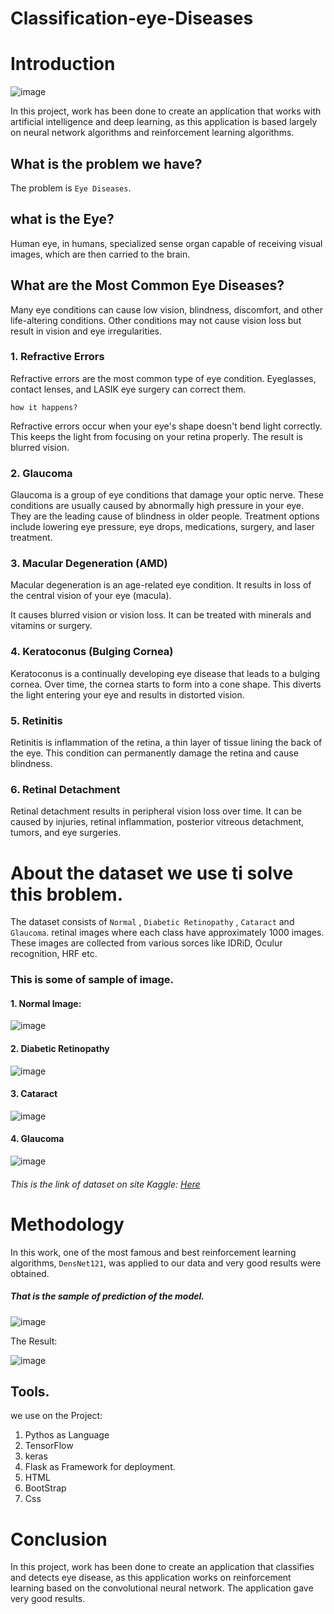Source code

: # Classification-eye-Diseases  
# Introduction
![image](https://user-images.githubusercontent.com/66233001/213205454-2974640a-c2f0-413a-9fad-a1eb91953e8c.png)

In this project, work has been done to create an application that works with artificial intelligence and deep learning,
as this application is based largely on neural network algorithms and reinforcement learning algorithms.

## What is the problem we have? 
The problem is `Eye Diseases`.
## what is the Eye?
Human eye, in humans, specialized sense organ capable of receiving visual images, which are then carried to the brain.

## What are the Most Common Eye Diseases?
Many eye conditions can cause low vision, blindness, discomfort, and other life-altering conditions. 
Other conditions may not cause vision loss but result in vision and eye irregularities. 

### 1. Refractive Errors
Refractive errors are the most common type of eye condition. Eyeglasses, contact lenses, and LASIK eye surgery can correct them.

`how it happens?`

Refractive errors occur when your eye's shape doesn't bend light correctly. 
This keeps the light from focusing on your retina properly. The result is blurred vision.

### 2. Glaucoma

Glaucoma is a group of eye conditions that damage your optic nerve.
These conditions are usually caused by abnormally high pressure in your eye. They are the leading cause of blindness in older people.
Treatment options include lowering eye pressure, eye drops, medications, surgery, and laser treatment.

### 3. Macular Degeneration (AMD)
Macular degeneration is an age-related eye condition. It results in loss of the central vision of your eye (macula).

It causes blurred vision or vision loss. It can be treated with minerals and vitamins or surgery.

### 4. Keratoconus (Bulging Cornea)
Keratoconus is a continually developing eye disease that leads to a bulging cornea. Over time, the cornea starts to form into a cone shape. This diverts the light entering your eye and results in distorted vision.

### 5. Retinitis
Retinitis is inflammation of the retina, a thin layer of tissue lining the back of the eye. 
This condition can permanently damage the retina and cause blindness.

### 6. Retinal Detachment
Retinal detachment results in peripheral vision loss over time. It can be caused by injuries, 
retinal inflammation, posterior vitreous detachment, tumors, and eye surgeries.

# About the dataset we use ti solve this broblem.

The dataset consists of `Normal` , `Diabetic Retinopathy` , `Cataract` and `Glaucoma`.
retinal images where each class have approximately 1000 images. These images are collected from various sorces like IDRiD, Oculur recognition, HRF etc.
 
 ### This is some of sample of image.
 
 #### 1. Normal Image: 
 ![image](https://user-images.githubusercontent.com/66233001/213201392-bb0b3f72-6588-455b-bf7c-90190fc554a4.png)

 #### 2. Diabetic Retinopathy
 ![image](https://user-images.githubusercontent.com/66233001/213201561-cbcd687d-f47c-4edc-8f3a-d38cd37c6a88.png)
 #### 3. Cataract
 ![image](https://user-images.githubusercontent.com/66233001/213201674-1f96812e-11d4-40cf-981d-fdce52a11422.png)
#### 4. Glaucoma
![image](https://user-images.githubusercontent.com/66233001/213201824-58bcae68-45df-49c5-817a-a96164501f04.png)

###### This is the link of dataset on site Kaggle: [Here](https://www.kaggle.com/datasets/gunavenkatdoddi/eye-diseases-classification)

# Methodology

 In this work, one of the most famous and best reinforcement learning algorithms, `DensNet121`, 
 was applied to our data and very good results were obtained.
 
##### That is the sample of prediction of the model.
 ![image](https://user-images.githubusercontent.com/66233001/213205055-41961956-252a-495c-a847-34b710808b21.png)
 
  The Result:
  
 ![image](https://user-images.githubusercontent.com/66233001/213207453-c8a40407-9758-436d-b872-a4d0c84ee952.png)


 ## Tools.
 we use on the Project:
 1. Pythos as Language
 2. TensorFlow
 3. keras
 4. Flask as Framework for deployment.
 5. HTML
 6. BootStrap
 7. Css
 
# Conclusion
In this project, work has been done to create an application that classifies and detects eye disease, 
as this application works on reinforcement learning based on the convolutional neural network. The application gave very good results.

※

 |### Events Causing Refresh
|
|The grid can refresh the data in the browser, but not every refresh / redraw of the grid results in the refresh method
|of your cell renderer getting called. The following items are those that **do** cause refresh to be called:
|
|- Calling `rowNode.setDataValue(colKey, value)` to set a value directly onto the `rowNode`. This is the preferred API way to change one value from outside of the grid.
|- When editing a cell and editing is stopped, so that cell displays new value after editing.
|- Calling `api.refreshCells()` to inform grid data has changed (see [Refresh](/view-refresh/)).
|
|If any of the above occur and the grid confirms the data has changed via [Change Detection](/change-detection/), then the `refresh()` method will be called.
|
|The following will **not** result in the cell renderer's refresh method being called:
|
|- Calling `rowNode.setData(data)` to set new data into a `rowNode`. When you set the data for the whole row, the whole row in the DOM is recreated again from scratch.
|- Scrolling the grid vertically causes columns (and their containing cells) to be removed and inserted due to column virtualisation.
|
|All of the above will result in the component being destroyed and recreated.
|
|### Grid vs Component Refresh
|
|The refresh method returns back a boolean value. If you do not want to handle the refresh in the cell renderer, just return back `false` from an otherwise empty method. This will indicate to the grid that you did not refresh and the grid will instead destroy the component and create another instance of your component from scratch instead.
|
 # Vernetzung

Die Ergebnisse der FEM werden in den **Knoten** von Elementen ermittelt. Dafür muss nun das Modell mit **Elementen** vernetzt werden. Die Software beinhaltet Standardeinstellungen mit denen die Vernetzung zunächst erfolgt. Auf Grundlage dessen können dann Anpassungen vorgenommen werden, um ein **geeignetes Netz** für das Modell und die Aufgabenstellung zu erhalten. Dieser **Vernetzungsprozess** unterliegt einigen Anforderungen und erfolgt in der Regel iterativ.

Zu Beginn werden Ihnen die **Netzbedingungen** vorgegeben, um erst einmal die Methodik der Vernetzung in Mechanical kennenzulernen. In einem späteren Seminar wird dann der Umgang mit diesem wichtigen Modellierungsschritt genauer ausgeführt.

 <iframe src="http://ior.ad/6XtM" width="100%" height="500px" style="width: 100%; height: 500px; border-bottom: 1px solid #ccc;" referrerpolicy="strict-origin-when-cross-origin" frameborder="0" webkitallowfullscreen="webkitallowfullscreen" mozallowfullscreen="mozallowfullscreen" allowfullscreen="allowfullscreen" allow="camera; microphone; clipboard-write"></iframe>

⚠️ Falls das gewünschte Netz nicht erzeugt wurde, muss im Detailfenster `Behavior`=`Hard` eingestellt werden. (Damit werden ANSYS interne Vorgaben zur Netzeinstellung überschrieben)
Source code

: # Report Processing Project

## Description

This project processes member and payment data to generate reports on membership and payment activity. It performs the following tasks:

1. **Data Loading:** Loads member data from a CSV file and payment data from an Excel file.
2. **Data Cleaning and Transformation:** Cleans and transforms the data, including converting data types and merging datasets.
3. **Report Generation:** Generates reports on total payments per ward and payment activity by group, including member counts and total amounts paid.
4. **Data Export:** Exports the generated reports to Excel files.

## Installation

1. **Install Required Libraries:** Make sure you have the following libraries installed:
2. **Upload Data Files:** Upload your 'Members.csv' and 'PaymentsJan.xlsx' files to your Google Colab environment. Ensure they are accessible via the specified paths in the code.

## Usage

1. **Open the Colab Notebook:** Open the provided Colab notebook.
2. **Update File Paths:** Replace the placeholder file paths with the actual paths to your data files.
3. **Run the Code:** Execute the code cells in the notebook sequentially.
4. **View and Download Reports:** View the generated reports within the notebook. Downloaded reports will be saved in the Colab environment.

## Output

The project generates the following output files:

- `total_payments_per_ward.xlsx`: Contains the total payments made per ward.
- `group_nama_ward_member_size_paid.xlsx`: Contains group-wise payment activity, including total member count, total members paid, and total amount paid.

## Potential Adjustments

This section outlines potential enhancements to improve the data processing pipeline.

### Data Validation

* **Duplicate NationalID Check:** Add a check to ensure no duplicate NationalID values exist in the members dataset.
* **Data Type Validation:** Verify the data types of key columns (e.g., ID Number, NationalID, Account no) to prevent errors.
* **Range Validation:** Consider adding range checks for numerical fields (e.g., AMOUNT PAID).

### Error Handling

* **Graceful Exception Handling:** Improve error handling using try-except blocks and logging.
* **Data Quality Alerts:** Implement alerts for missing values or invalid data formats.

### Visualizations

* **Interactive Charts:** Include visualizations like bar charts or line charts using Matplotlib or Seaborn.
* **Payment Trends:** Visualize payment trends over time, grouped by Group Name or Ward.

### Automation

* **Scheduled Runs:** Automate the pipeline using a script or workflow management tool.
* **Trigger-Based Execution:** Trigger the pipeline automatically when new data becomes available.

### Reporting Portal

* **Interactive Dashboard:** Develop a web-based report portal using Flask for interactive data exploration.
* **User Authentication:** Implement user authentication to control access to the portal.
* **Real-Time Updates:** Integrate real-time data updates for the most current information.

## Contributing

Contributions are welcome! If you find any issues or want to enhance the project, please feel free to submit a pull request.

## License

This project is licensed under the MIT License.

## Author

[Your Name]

※

◆ **What is needed**
Wherever the string "vision" appears in a line of the records, copy that line.

◆ **Result for this task**
Many eye conditions can cause low vision, blindness, discomfort, and other life-altering conditions. 
Other conditions may not cause vision loss but result in vision and eye irregularities. 
This keeps the light from focusing on your retina properly. The result is blurred vision.
Macular degeneration is an age-related eye condition. It results in loss of the central vision of your eye (macula).
It causes blurred vision or vision loss. It can be treated with minerals and vitamins or surgery.
Keratoconus is a continually developing eye disease that leads to a bulging cornea. Over time, the cornea starts to form into a cone shape. This diverts the light entering your eye and results in distorted vision.
Retinal detachment results in peripheral vision loss over time. It can be caused by injuries, 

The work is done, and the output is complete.